Task details> All lines with the word "documentclass" are to be found and copied from the listing.

Data shown>
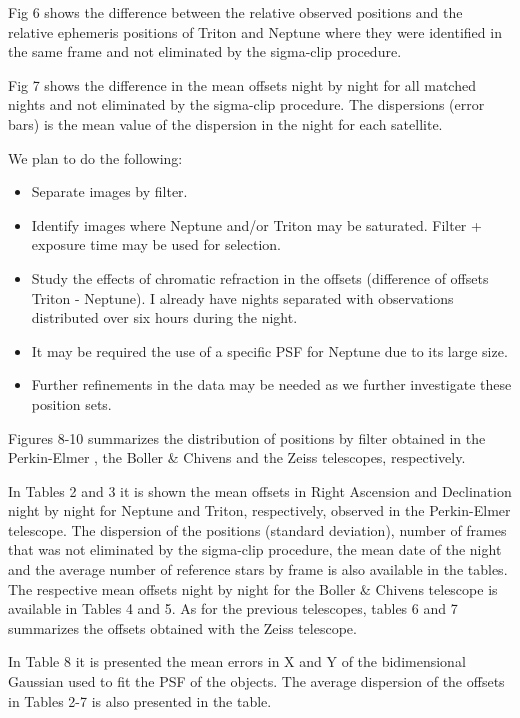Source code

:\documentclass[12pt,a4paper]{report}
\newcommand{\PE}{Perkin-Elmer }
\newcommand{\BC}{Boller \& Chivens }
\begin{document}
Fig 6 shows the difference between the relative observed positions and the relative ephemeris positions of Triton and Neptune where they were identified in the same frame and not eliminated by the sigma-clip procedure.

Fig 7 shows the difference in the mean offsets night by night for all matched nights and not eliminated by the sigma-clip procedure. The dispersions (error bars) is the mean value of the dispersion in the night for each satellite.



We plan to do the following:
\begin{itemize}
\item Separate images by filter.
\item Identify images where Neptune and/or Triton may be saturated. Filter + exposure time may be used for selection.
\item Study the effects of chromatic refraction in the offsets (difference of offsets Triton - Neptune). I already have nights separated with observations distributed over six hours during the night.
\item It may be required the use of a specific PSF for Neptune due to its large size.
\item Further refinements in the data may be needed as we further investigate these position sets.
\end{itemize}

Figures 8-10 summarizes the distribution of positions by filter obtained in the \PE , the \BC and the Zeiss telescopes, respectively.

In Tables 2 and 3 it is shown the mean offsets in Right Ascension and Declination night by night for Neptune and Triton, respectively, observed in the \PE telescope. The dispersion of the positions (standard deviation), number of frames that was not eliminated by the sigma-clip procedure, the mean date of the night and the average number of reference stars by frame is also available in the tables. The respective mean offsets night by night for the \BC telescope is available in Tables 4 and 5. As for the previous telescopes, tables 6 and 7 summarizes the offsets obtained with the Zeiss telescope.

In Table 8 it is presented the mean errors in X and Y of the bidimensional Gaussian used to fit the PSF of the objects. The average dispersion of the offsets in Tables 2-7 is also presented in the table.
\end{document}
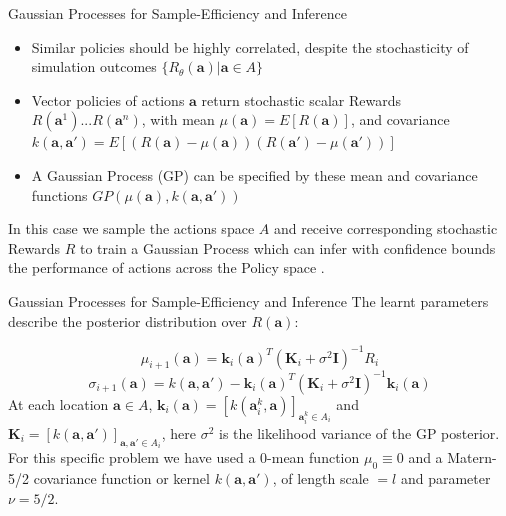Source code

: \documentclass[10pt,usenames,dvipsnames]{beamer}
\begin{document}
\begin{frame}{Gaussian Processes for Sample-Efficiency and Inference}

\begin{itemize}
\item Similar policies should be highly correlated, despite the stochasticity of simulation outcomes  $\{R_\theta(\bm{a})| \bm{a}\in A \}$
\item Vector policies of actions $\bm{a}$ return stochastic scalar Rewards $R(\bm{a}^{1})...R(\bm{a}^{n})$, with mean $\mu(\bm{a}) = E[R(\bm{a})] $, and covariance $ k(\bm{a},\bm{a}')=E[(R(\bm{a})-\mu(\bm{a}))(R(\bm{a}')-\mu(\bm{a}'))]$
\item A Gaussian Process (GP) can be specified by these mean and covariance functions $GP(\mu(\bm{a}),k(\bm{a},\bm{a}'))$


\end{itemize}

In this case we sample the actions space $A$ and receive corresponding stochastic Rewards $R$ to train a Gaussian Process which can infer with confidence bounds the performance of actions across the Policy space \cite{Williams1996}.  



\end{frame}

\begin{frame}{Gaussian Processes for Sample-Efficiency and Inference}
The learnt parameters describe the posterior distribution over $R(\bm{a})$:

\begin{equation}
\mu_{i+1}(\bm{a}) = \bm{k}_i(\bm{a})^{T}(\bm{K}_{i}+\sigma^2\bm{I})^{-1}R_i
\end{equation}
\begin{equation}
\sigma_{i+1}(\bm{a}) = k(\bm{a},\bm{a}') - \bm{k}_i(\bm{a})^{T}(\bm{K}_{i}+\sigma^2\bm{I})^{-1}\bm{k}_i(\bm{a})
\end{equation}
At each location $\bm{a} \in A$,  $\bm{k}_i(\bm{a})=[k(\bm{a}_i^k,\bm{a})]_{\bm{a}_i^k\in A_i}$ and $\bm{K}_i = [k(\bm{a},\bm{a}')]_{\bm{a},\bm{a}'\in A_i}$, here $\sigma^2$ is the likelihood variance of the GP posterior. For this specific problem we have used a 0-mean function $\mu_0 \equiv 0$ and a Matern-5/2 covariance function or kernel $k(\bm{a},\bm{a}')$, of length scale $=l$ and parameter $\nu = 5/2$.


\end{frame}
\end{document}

Answer to the exercise>
:\documentclass[12pt,a4paper]{report}
: \documentclass[10pt,usenames,dvipsnames]{beamer}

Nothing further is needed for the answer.